Dalam masa transisi tak menetu nyaris lumpuh total baik perekonomian maupun pembangunan ini disebabkan peralihan dari zaman belanda kezaman jepang (1943), ada masa itu terpilihlah Alm. Abu Samah sebagai kepala gampong yang kedelapan. Dalam masa kepemimpinan Alm. Abu Samah yang sangat panjang hingga tahun 1966, pembangunan mulai tumbuh walaupun lambat tetapi pasti, peran ulama dan umara telah bisa seiring sejalan dan menata masa depan yang lebih cerah sehingga citra gampong mulai terangkat dimata rakyat.

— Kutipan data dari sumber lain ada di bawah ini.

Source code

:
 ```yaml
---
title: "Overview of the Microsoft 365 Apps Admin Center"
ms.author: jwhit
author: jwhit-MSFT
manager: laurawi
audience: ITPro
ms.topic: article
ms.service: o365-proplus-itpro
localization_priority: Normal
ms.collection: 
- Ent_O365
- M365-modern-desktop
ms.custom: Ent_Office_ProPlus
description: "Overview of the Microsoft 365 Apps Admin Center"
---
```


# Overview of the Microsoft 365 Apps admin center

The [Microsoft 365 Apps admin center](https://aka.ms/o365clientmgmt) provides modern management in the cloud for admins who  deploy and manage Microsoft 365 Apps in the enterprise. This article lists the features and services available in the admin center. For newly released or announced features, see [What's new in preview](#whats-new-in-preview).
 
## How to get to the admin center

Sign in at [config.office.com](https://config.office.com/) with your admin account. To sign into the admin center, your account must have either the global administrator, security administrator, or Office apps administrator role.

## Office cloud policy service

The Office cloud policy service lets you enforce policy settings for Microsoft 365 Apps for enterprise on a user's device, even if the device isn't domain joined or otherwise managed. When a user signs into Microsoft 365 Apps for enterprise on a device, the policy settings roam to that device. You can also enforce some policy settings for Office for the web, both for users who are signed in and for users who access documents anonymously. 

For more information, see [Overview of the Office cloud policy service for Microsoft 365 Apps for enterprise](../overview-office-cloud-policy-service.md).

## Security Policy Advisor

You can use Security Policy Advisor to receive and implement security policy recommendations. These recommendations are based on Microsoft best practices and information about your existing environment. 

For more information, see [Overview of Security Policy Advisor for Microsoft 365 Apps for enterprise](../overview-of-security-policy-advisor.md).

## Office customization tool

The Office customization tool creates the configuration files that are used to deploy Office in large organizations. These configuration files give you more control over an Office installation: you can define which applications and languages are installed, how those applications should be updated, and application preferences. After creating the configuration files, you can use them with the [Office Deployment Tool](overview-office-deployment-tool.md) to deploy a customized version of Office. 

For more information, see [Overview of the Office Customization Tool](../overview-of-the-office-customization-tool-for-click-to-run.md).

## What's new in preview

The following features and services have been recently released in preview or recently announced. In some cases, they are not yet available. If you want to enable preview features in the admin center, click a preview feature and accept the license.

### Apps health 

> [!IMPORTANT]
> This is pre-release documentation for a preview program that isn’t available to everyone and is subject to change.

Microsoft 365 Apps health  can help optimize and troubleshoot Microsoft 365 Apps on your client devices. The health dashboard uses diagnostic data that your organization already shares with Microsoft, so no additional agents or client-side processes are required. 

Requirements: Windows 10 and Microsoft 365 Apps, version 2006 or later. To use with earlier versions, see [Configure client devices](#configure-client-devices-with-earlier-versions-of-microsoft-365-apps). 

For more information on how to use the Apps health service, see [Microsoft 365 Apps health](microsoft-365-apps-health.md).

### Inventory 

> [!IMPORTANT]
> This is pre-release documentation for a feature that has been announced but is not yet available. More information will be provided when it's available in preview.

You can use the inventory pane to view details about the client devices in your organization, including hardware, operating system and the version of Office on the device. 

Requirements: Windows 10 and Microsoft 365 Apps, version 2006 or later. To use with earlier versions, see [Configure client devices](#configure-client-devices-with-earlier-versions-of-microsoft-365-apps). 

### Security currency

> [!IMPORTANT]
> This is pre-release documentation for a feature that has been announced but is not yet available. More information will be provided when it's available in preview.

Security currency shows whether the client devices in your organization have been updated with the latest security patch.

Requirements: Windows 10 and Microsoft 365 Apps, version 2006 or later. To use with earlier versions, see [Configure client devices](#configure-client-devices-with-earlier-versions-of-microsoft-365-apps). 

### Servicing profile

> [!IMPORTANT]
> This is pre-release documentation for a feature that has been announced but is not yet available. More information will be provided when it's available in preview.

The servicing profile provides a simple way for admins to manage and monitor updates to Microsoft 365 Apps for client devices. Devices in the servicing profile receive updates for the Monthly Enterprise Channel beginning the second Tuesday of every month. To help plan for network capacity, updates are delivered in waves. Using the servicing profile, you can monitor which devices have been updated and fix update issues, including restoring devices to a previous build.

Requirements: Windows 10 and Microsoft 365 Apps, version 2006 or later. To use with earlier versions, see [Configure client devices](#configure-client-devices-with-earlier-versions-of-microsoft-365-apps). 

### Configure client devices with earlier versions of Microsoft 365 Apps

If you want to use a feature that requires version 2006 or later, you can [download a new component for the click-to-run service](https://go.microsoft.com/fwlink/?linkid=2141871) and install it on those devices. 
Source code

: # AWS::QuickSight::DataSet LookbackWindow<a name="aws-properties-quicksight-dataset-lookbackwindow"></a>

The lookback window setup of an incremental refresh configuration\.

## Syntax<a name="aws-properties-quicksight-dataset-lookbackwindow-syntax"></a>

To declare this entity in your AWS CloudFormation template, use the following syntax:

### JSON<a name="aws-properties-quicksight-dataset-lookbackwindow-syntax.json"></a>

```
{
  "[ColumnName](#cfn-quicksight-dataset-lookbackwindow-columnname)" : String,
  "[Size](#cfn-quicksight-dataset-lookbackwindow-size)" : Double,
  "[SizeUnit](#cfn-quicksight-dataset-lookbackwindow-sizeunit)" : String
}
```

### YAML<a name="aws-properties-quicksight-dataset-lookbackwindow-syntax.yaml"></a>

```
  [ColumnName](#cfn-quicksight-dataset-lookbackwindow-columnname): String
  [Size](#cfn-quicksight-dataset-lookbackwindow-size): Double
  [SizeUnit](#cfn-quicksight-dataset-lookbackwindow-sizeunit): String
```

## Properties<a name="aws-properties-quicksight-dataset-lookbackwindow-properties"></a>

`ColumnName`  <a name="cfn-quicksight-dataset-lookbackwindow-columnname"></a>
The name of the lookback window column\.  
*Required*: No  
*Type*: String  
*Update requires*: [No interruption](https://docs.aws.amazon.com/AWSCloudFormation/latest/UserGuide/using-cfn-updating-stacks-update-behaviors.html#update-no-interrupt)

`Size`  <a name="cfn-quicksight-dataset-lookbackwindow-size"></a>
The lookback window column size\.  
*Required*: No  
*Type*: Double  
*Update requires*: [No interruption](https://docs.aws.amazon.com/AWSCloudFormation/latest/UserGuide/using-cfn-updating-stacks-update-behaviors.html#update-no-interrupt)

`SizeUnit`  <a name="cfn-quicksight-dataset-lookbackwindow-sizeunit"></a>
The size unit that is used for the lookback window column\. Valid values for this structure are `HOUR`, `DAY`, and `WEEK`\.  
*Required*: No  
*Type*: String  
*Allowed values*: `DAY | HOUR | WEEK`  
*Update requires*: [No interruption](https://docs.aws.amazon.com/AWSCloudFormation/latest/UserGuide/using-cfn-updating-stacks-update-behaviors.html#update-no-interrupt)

Seiring dengan kepemimpinan Alm. Abu Samad yang Krismarik Allah SWT berkehendak lain, pada tahun 1966 Abu Samad dipanggil keribaanNya. Kemudian kepemimpinan beralih kepada Tgk. Hasyim, hal ini tidak berlangsung cuma satu tahun, kepemimpinan gampong diserahkan kepada Sulaiman sebagai kepala gampong yang kesepuluh, dalam tenggang waktu yang sangat pendek itu rupanya terjadi gejolak kecil dalam masyarakat, sehingga terpaksa diakhiri dengan penyerahan jabatan kepada Pjs M. ini. Dalam waktu satu tahun kepemimpinan Pjs. M. ini maka terpilihlah kembali M. Thahir sebagai pejabat defenitif, semasa kepemimpinannya rupanya belum menguntungkan gampong Alur Simerah, dimana dalam tenggang waktu satu tahun terpaksa Alm. Thahir menyerahkan jabatannya kepada Bustami, setelah setahun menjabat kepala gampong maka terjadi pemilihan kepala gampong dalam hal ini terpilih kembali Sulaiman menjadi pemimpin gampong (1994). Situasi berubah maka pada bulan September 1994 terjadi pemilihan kepala gampong, dalam pemilihan ini terpilihlah M. Ali Rafur sebagai Geuchik yang depenitif hingga tahun 2008, dan tahun 2008 sampai dengan tahun 2017 terpilihlah Keuchik Gampong Alur Simerah yaitu Junaidi. M. Setelah masa jabatan Keuchik Junaidi M. Berakhir, maka masyarakat melakukan pemilihan keuchik baru, dan yang terpilih menjadi keuchikgampong saat ini adalah Delfi Afrawi, A.Ma.
Demikian sekilas lintas rentang sejarah asal usul berdirinya sebuah gampong yang diberi nama gampong Alur Simerah dan kepemimpinannya sebuah gampong, semoga generasi kini dan yang akan datang dapat memaklumi.